Namun tugasnya hari itu belum selesai.
Ketika malam turun dan sebagian besar orang memilih beristirahat, Hendri justru melanjutkan pekerjaannya. Ia bergerak menuju Pasar Pusat Padang Panjang, jantung perekonomian rakyat yang selama beberapa tahun terakhir menghadapi berbagai persoalan. Di lantai III gedung pasar, ia menggelar dialog terbuka bersama para pedagang, mendengar langsung suara mereka tanpa sekat birokrasi.

Sehari penuh berada di lapangan, dari urusan lalu lintas hingga pasar rakyat, menjadi gambaran bagaimana Hendri Arnis tengah berupaya membenahi dua wajah utama Kota Padang Panjang: akses mobilitas masyarakat dan pusat perputaran ekonomi rakyat.

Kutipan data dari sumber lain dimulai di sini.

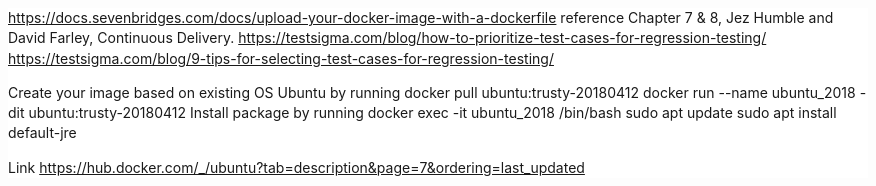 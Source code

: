 
https://docs.sevenbridges.com/docs/upload-your-docker-image-with-a-dockerfile
reference
Chapter 7 & 8, Jez Humble and David Farley,  Continuous Delivery.
https://testsigma.com/blog/how-to-prioritize-test-cases-for-regression-testing/
https://testsigma.com/blog/9-tips-for-selecting-test-cases-for-regression-testing/


Create your image based on existing OS
Ubuntu by running
docker pull ubuntu:trusty-20180412
docker run --name ubuntu_2018 -dit ubuntu:trusty-20180412
Install package by running
docker exec -it ubuntu_2018 /bin/bash
sudo apt update
sudo apt install default-jre 

Link 
https://hub.docker.com/_/ubuntu?tab=description&page=7&ordering=last_updated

Di hadapan para pedagang, Hendri tidak datang membawa pidato panjang. Ia datang membawa telinga untuk mendengar.

Satu per satu pedagang menyampaikan keresahan yang selama ini mereka rasakan. Ada yang mengeluhkan akses masuk pasar yang belum optimal. Ada yang meminta penataan pedagang kaki lima dilakukan secara menyeluruh. Sebagian lagi menyoroti kondisi bangunan yang mulai mengalami kebocoran, jembatan penghubung yang perlu diperbaiki, hingga persoalan tarif sewa kios.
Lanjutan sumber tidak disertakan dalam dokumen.